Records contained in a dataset
__________________________________________________

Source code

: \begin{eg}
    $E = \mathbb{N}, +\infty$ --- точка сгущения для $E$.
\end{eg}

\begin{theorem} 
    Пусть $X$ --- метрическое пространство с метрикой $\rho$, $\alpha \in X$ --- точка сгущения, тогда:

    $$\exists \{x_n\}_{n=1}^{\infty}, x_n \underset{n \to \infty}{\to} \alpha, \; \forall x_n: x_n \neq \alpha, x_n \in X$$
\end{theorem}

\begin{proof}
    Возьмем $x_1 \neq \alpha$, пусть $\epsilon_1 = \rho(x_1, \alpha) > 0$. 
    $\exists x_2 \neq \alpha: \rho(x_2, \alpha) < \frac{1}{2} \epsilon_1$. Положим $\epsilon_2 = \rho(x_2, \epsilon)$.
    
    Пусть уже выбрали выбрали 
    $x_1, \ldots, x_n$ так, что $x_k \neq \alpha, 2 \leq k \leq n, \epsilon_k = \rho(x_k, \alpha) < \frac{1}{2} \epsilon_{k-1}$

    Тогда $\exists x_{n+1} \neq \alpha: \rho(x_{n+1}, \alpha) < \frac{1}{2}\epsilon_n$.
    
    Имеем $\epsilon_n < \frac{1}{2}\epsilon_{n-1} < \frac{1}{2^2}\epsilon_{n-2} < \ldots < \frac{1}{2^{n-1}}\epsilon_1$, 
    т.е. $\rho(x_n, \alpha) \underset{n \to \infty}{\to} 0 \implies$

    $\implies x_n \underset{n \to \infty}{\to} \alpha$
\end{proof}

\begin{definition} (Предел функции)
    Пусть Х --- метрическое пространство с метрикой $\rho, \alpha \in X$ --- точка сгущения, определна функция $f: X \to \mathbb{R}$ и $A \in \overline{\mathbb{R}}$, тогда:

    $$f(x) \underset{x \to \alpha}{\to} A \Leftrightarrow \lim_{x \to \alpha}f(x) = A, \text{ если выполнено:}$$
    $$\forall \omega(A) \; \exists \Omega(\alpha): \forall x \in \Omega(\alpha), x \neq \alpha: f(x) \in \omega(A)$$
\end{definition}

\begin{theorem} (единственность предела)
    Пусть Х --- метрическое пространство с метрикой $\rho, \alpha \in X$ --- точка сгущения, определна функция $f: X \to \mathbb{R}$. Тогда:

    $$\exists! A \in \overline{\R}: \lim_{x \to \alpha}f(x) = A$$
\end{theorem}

__________________________________________________

Exercise
Could you reproduce every record exactly as it appears?

Expected answer
Source code

: \begin{eg}
    $E = \mathbb{N}, +\infty$ --- точка сгущения для $E$.
\end{eg}

\begin{theorem} 
    Пусть $X$ --- метрическое пространство с метрикой $\rho$, $\alpha \in X$ --- точка сгущения, тогда:

    $$\exists \{x_n\}_{n=1}^{\infty}, x_n \underset{n \to \infty}{\to} \alpha, \; \forall x_n: x_n \neq \alpha, x_n \in X$$
\end{theorem}

\begin{proof}
    Возьмем $x_1 \neq \alpha$, пусть $\epsilon_1 = \rho(x_1, \alpha) > 0$. 
    $\exists x_2 \neq \alpha: \rho(x_2, \alpha) < \frac{1}{2} \epsilon_1$. Положим $\epsilon_2 = \rho(x_2, \epsilon)$.
    
    Пусть уже выбрали выбрали 
    $x_1, \ldots, x_n$ так, что $x_k \neq \alpha, 2 \leq k \leq n, \epsilon_k = \rho(x_k, \alpha) < \frac{1}{2} \epsilon_{k-1}$

    Тогда $\exists x_{n+1} \neq \alpha: \rho(x_{n+1}, \alpha) < \frac{1}{2}\epsilon_n$.
    
    Имеем $\epsilon_n < \frac{1}{2}\epsilon_{n-1} < \frac{1}{2^2}\epsilon_{n-2} < \ldots < \frac{1}{2^{n-1}}\epsilon_1$, 
    т.е. $\rho(x_n, \alpha) \underset{n \to \infty}{\to} 0 \implies$

    $\implies x_n \underset{n \to \infty}{\to} \alpha$
\end{proof}

\begin{definition} (Предел функции)
    Пусть Х --- метрическое пространство с метрикой $\rho, \alpha \in X$ --- точка сгущения, определна функция $f: X \to \mathbb{R}$ и $A \in \overline{\mathbb{R}}$, тогда:

    $$f(x) \underset{x \to \alpha}{\to} A \Leftrightarrow \lim_{x \to \alpha}f(x) = A, \text{ если выполнено:}$$
    $$\forall \omega(A) \; \exists \Omega(\alpha): \forall x \in \Omega(\alpha), x \neq \alpha: f(x) \in \omega(A)$$
\end{definition}

\begin{theorem} (единственность предела)
    Пусть Х --- метрическое пространство с метрикой $\rho, \alpha \in X$ --- точка сгущения, определна функция $f: X \to \mathbb{R}$. Тогда:

    $$\exists! A \in \overline{\R}: \lim_{x \to \alpha}f(x) = A$$
\end{theorem}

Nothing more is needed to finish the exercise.